Hallo, also hier mal für Leute, denen keine VVs mehr einfallen ein paar ausführliche "Tipps für Einsteiger und Fortgeschrittene". Manche Sachen werden vielleicht klar sein, aber vielleicht kann der ein oder andere ein paar Anregungen für sich und seinen Betrieb daraus gewinnen.
Verbesserungsvorschläge aufschreiben sollte man immer dann, wenn man sich über etwas ärgert oder meint, dass etwas umständlich ist oder zu lange dauert ("Mensch, wo ist denn jetzt wieder dieses ****** Werkzeug?!"). Denn da hat man ja ein Problem erkannt und nun muss man nur noch Zettel und Papier nehmen und eine Lösung aufschreiben. Wichtig ist auch, dass man nichts für "gottgegeben" ansieht, sondern alles in Frage stellt. "Das haben wir schon immer so gemacht" heißt ja nicht, dass es nichts besseres gibt.
Eine interessante Möglichkeit, Probleme aufzudecken und damit Ideen für VVs zu bekommen, ist die 5W-Methode. Das heißt, mindestens fünfmal "Warum?" zu fragen. Beispiel:
Auf dem Boden schwimmt eine Öllache. Lösung: Öl aufwischen.
Warum schwimmt dort eine Öllache? Weil die Maschine undicht ist. Lösung: Maschine reparieren. (evtl. vorbeugende Instandhaltung)
Warum ist die Maschine undicht? Weil die Dichtung Verschleißerscheinungen zeigt. Lösung: Dichtung ersetzen.
Warum hat die Dichtung Verschleißerscheinungen? Weil Dichtungsringe geringer Qualität gekauft wurden. VV: Spezifikation für Dichtungsringe ändern.
Warum wurden Dichtungsringe geringer Qualität gekauft? Weil sie billig waren. VV: Einkaufspolitik ändern.
Warum wurden billige Dichtigungsringe gekauft? Weil der Einkauf nach kurzfristigen Kosteneinsparungen beurteilt wird. VV: Bewertungsschema für den Einkauf ändern.
Warum wird der Einkauf nach kurzfristigen Kosteneinsparungen bewertet? Weil die Geschäftsführung kurzfristige Gewinne über langfristige Erfolge stellt. VV: Neuen Geschäftsführer einsetzen 
Am Ende kommt man fast immer am stinkenden Fischkopf an. Den letzten VV sollte man vielleicht besser für sich behalten.
Wichtig für VVs ist auch, dass die Prozesse standardisiert und (mit Zeitangaben) dokumentiert sind. Denn nur etwas, das von allen MA gleich gemacht wird und festgeschrieben ist, kann verbessert werden.

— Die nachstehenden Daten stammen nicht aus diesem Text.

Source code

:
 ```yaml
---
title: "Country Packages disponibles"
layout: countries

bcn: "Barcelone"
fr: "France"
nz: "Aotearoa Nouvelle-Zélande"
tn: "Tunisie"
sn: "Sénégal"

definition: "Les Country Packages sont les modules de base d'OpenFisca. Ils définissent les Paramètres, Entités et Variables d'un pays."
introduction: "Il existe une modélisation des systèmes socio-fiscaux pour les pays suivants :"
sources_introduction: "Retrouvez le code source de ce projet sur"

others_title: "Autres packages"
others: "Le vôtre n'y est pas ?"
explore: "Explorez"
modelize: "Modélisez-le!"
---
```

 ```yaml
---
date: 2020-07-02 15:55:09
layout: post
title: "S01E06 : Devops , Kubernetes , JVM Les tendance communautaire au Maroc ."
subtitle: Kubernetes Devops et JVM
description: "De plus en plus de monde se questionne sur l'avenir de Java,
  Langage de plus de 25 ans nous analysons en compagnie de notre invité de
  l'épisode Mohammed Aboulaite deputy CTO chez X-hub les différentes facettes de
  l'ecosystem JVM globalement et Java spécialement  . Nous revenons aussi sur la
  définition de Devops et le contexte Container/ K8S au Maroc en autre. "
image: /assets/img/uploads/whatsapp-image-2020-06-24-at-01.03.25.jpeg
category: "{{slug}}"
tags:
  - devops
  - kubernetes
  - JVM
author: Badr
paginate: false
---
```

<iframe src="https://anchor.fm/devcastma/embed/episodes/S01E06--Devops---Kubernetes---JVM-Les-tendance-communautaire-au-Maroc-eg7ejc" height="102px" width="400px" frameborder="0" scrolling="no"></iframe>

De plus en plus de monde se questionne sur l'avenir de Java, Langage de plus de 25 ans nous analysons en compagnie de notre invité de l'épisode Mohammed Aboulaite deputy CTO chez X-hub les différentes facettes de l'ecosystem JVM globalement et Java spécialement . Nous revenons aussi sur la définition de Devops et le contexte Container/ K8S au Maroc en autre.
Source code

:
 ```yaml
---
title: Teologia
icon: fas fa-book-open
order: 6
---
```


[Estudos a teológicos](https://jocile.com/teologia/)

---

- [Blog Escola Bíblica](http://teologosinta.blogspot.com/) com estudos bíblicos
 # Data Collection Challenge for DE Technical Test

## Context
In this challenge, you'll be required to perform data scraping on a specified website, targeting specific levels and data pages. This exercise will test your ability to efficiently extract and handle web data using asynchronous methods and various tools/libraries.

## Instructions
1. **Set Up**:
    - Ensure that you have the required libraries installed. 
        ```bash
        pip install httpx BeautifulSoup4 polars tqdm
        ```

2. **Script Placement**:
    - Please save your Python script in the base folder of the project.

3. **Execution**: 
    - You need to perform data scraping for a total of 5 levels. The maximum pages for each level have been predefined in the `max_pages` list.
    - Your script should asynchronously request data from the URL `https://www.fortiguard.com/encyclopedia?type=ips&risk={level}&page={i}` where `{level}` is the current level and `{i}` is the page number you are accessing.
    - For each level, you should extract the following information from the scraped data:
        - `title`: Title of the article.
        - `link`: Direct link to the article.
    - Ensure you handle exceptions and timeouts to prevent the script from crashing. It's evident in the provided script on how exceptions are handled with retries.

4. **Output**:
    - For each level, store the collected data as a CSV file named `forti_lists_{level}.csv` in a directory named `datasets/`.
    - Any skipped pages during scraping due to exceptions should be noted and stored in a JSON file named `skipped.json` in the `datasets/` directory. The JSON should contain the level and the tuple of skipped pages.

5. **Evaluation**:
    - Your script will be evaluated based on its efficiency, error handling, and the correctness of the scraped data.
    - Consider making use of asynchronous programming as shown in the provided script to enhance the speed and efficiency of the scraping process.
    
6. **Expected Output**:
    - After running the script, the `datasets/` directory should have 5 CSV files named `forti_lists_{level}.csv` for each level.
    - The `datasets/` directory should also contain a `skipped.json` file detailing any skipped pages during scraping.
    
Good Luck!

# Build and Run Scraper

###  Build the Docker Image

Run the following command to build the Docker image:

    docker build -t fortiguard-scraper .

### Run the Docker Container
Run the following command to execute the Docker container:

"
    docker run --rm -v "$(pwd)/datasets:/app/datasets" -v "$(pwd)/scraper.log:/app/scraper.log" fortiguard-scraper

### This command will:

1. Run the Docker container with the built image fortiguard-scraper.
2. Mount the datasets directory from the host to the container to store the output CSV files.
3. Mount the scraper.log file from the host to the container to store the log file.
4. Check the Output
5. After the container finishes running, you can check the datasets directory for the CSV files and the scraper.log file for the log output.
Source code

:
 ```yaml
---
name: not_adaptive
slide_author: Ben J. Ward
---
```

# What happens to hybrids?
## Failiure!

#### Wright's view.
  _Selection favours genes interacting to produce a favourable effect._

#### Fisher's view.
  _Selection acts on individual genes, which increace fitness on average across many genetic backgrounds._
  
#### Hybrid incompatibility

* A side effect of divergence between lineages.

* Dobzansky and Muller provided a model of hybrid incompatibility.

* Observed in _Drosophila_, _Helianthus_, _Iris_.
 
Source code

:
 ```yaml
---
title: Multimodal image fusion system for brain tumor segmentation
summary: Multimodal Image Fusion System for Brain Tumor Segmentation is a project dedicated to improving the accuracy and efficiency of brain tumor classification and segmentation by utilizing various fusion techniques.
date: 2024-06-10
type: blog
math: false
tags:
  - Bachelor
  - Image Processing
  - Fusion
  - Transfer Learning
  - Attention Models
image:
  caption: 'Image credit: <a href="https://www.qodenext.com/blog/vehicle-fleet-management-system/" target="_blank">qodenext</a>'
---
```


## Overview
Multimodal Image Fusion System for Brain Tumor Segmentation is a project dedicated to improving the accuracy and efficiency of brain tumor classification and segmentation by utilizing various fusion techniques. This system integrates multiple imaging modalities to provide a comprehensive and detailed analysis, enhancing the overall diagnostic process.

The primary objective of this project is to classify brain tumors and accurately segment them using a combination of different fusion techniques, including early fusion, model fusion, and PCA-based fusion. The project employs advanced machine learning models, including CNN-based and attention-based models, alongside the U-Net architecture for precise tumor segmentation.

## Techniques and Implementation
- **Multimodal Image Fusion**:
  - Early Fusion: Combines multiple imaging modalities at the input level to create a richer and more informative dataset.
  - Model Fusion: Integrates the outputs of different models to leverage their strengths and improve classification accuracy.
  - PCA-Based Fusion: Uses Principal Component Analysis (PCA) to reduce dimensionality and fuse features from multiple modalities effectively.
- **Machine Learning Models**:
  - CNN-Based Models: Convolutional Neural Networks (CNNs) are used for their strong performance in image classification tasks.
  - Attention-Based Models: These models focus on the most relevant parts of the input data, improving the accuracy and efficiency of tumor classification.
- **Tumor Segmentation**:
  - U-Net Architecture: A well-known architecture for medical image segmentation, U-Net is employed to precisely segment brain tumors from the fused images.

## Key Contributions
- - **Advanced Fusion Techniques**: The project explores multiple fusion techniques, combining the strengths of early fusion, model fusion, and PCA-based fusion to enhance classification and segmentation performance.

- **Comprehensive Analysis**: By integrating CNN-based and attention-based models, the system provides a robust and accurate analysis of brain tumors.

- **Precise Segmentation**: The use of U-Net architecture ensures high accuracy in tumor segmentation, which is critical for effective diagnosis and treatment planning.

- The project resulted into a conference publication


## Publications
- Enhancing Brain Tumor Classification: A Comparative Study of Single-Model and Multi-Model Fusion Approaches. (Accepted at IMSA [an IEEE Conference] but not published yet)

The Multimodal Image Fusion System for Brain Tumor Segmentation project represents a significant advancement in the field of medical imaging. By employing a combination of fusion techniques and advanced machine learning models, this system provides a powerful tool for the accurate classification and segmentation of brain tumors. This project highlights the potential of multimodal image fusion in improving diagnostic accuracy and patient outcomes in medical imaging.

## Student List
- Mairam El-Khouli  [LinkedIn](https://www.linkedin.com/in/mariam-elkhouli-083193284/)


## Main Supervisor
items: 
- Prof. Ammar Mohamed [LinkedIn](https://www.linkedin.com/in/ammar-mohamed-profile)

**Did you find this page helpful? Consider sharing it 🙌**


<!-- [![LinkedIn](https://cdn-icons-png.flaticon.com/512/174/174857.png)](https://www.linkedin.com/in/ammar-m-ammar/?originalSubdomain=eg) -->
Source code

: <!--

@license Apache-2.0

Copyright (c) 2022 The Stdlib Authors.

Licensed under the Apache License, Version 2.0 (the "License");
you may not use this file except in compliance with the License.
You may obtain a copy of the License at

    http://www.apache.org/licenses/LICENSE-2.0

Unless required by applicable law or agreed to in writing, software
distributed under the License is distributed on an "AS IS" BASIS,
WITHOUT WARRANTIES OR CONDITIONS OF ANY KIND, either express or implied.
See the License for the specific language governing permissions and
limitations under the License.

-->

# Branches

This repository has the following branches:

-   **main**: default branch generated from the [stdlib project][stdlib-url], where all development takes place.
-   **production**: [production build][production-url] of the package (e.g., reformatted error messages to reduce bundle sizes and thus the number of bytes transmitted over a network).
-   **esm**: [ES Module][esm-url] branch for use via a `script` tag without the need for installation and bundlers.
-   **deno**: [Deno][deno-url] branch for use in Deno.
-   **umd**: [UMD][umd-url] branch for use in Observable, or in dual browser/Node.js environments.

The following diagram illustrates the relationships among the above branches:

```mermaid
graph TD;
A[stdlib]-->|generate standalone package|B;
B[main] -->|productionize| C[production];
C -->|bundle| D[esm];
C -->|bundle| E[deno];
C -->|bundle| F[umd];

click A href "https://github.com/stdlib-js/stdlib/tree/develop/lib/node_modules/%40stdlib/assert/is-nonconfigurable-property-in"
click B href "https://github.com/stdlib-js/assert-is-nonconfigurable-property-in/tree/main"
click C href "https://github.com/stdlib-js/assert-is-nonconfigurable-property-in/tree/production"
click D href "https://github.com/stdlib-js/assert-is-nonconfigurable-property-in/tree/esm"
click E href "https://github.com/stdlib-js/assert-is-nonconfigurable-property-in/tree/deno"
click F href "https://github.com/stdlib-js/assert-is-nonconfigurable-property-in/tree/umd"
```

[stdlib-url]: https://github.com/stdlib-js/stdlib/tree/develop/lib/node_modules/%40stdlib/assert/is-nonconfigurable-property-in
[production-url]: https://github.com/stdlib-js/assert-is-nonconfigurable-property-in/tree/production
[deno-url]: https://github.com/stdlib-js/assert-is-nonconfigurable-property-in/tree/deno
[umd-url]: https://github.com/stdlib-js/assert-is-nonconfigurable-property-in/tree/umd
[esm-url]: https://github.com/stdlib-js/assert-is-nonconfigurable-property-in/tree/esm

Wenn jeder das Werkzeug anders einbaut, besteht die Lösung erstmal darin, einfach mal zu vergleichen, wie lange jeder MA für den Einbau braucht und sich dann über die enormen Schwankungen zu wundern. Einen Prozess zu verbessern, den eh nur 5% der Belegschaft so befolgen, bringt fast nichts.

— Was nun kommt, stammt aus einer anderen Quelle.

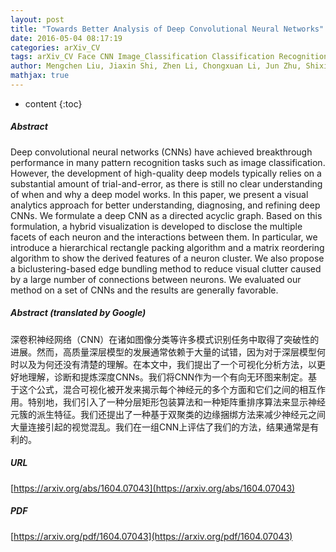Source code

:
 ```yaml
---
layout: post
title: "Towards Better Analysis of Deep Convolutional Neural Networks"
date: 2016-05-04 08:17:19
categories: arXiv_CV
tags: arXiv_CV Face CNN Image_Classification Classification Recognition
author: Mengchen Liu, Jiaxin Shi, Zhen Li, Chongxuan Li, Jun Zhu, Shixia Liu
mathjax: true
---
```


* content
{:toc}

##### Abstract
Deep convolutional neural networks (CNNs) have achieved breakthrough performance in many pattern recognition tasks such as image classification. However, the development of high-quality deep models typically relies on a substantial amount of trial-and-error, as there is still no clear understanding of when and why a deep model works. In this paper, we present a visual analytics approach for better understanding, diagnosing, and refining deep CNNs. We formulate a deep CNN as a directed acyclic graph. Based on this formulation, a hybrid visualization is developed to disclose the multiple facets of each neuron and the interactions between them. In particular, we introduce a hierarchical rectangle packing algorithm and a matrix reordering algorithm to show the derived features of a neuron cluster. We also propose a biclustering-based edge bundling method to reduce visual clutter caused by a large number of connections between neurons. We evaluated our method on a set of CNNs and the results are generally favorable.

##### Abstract (translated by Google)
深卷积神经网络（CNN）在诸如图像分类等许多模式识别任务中取得了突破性的进展。然而，高质量深层模型的发展通常依赖于大量的试错，因为对于深层模型何时以及为何还没有清楚的理解。在本文中，我们提出了一个可视化分析方法，以更好地理解，诊断和提炼深度CNNs。我们将CNN作为一个有向无环图来制定。基于这个公式，混合可视化被开发来揭示每个神经元的多个方面和它们之间的相互作用。特别地，我们引入了一种分层矩形包装算法和一种矩阵重排序算法来显示神经元簇的派生特征。我们还提出了一种基于双聚类的边缘捆绑方法来减少神经元之间大量连接引起的视觉混乱。我们在一组CNN上评估了我们的方法，结果通常是有利的。

##### URL
[https://arxiv.org/abs/1604.07043](https://arxiv.org/abs/1604.07043)

##### PDF
[https://arxiv.org/pdf/1604.07043](https://arxiv.org/pdf/1604.07043)

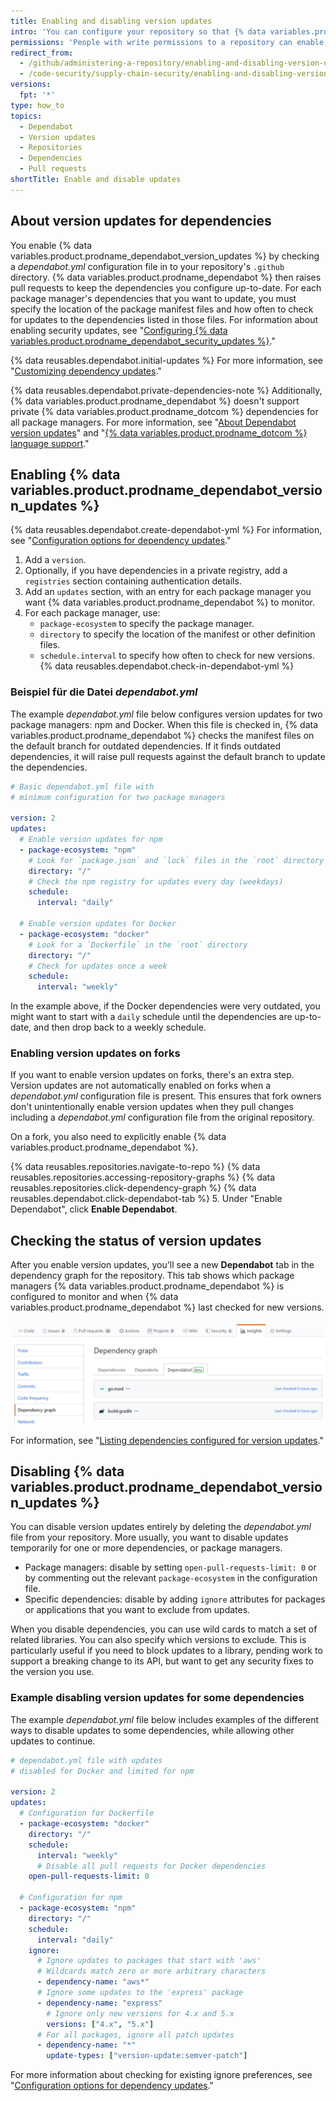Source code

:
 ```yaml
---
title: Enabling and disabling version updates
intro: 'You can configure your repository so that {% data variables.product.prodname_dependabot %} automatically updates the packages you use.'
permissions: 'People with write permissions to a repository can enable or disable {% data variables.product.prodname_dependabot_version_updates %} for the repository.'
redirect_from:
  - /github/administering-a-repository/enabling-and-disabling-version-updates
  - /code-security/supply-chain-security/enabling-and-disabling-version-updates
versions:
  fpt: '*'
type: how_to
topics:
  - Dependabot
  - Version updates
  - Repositories
  - Dependencies
  - Pull requests
shortTitle: Enable and disable updates
---
```


<!--Marketing-LINK: From /features/security/software-supply-chain page "About version updates for dependencies".-->

## About version updates for dependencies

You enable {% data variables.product.prodname_dependabot_version_updates %} by checking a *dependabot.yml* configuration file in to your repository's `.github` directory. {% data variables.product.prodname_dependabot %} then raises pull requests to keep the dependencies you configure up-to-date. For each package manager's dependencies that you want to update, you must specify the location of the package manifest files and how often to check for updates to the dependencies listed in those files. For information about enabling security updates, see "[Configuring {% data variables.product.prodname_dependabot_security_updates %}](/github/managing-security-vulnerabilities/configuring-dependabot-security-updates)."

{% data reusables.dependabot.initial-updates %} For more information, see "[Customizing dependency updates](/github/administering-a-repository/customizing-dependency-updates)."

{% data reusables.dependabot.private-dependencies-note %} Additionally, {% data variables.product.prodname_dependabot %} doesn't support private {% data variables.product.prodname_dotcom %} dependencies for all package managers. For more information, see "[About Dependabot version updates](/github/administering-a-repository/about-dependabot-version-updates#supported-repositories-and-ecosystems)" and "[{% data variables.product.prodname_dotcom %} language support](/github/getting-started-with-github/github-language-support)."

## Enabling {% data variables.product.prodname_dependabot_version_updates %}

{% data reusables.dependabot.create-dependabot-yml %} For information, see "[Configuration options for dependency updates](/github/administering-a-repository/configuration-options-for-dependency-updates)."
1. Add a `version`.
1. Optionally, if you have dependencies in a private registry, add a `registries` section containing authentication details.
1. Add an `updates` section, with an entry for each package manager you want {% data variables.product.prodname_dependabot %} to monitor.
1. For each package manager, use:
    - `package-ecosystem` to specify the package manager.
    - `directory` to specify the location of the manifest or other definition files.
    - `schedule.interval` to specify how often to check for new versions.
{% data reusables.dependabot.check-in-dependabot-yml %}

### Beispiel für die Datei *dependabot.yml*

The example *dependabot.yml* file below configures version updates for two package managers: npm and Docker. When this file is checked in, {% data variables.product.prodname_dependabot %} checks the manifest files on the default branch for outdated dependencies. If it finds outdated dependencies, it will raise pull requests against the default branch to update the dependencies.

```yaml
# Basic dependabot.yml file with
# minimum configuration for two package managers

version: 2
updates:
  # Enable version updates for npm
  - package-ecosystem: "npm"
    # Look for `package.json` and `lock` files in the `root` directory
    directory: "/"
    # Check the npm registry for updates every day (weekdays)
    schedule:
      interval: "daily"

  # Enable version updates for Docker
  - package-ecosystem: "docker"
    # Look for a `Dockerfile` in the `root` directory
    directory: "/"
    # Check for updates once a week
    schedule:
      interval: "weekly"
```

In the example above, if the Docker dependencies were very outdated, you might want to start with a `daily` schedule until the dependencies are up-to-date, and then drop back to a weekly schedule.

### Enabling version updates on forks

If you want to enable version updates on forks, there's an extra step. Version updates are not automatically enabled on forks when a *dependabot.yml* configuration file is present. This ensures that fork owners don't unintentionally enable version updates when they pull changes including a *dependabot.yml* configuration file from the original repository.

On a fork, you also need to explicitly enable {% data variables.product.prodname_dependabot %}.

{% data reusables.repositories.navigate-to-repo %}
{% data reusables.repositories.accessing-repository-graphs %}
{% data reusables.repositories.click-dependency-graph %}
{% data reusables.dependabot.click-dependabot-tab %}
5. Under "Enable Dependabot", click **Enable Dependabot**.

## Checking the status of version updates

After you enable version updates, you'll see a new **Dependabot** tab in the dependency graph for the repository. This tab shows which package managers {% data variables.product.prodname_dependabot %} is configured to monitor and when {% data variables.product.prodname_dependabot %} last checked for new versions.

![Repository Insights tab, Dependency graph, Dependabot tab](/assets/images/help/dependabot/dependabot-tab-view-beta.png)

For information, see "[Listing dependencies configured for version updates](/github/administering-a-repository/listing-dependencies-configured-for-version-updates)."

## Disabling {% data variables.product.prodname_dependabot_version_updates %}

You can disable version updates entirely by deleting the *dependabot.yml* file from your repository. More usually, you want to disable updates temporarily for one or more dependencies, or package managers.

- Package managers: disable by setting `open-pull-requests-limit: 0` or by commenting out the relevant `package-ecosystem` in the configuration file.
- Specific dependencies: disable by adding `ignore` attributes for packages or applications that you want to exclude from updates.

When you disable dependencies, you can use wild cards to match a set of related libraries. You can also specify which versions to exclude. This is particularly useful if you need to block updates to a library, pending work to support a breaking change to its API, but want to get any security fixes to the version you use.

### Example disabling version updates for some dependencies

The example *dependabot.yml* file below includes examples of the different ways to disable updates to some dependencies, while allowing other updates to continue.

```yaml
# dependabot.yml file with updates
# disabled for Docker and limited for npm

version: 2
updates:
  # Configuration for Dockerfile
  - package-ecosystem: "docker"
    directory: "/"
    schedule:
      interval: "weekly"
      # Disable all pull requests for Docker dependencies
    open-pull-requests-limit: 0

  # Configuration for npm
  - package-ecosystem: "npm"
    directory: "/"
    schedule:
      interval: "daily"
    ignore:
      # Ignore updates to packages that start with 'aws'
      # Wildcards match zero or more arbitrary characters
      - dependency-name: "aws*"
      # Ignore some updates to the 'express' package
      - dependency-name: "express"
        # Ignore only new versions for 4.x and 5.x
        versions: ["4.x", "5.x"]
      # For all packages, ignore all patch updates
      - dependency-name: "*"
        update-types: ["version-update:semver-patch"]
```

For more information about checking for existing ignore preferences, see "[Configuration options for dependency updates](/github/administering-a-repository/configuration-options-for-dependency-updates#ignore)."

Für Leute in einem "guten" Betrieb, in dem es wirklich um Verbesserungen und Optimierungen geht, schreibe ich noch folgendes:
Eine Möglichkeit, Prozesse zu verbessern, die oft nicht bedacht wird, ist, dass man die Prozesse fließender macht. Das heißt, dass man nicht eine Million Teile auf Halde bis knapp unter die Decke produziert und sie dann zwei Wochen stehen lässt bis sie zum nächsten Arbeitsschritt kommen, sondern dass die Teile eben möglichst schnell zum nächsten Schritt und letztlich zum Kunden weitergereicht werden, um die Durchlaufzeit und die "Ware in Arbeit", das heißt unnötige Zwischenlagerbestände zu verringern.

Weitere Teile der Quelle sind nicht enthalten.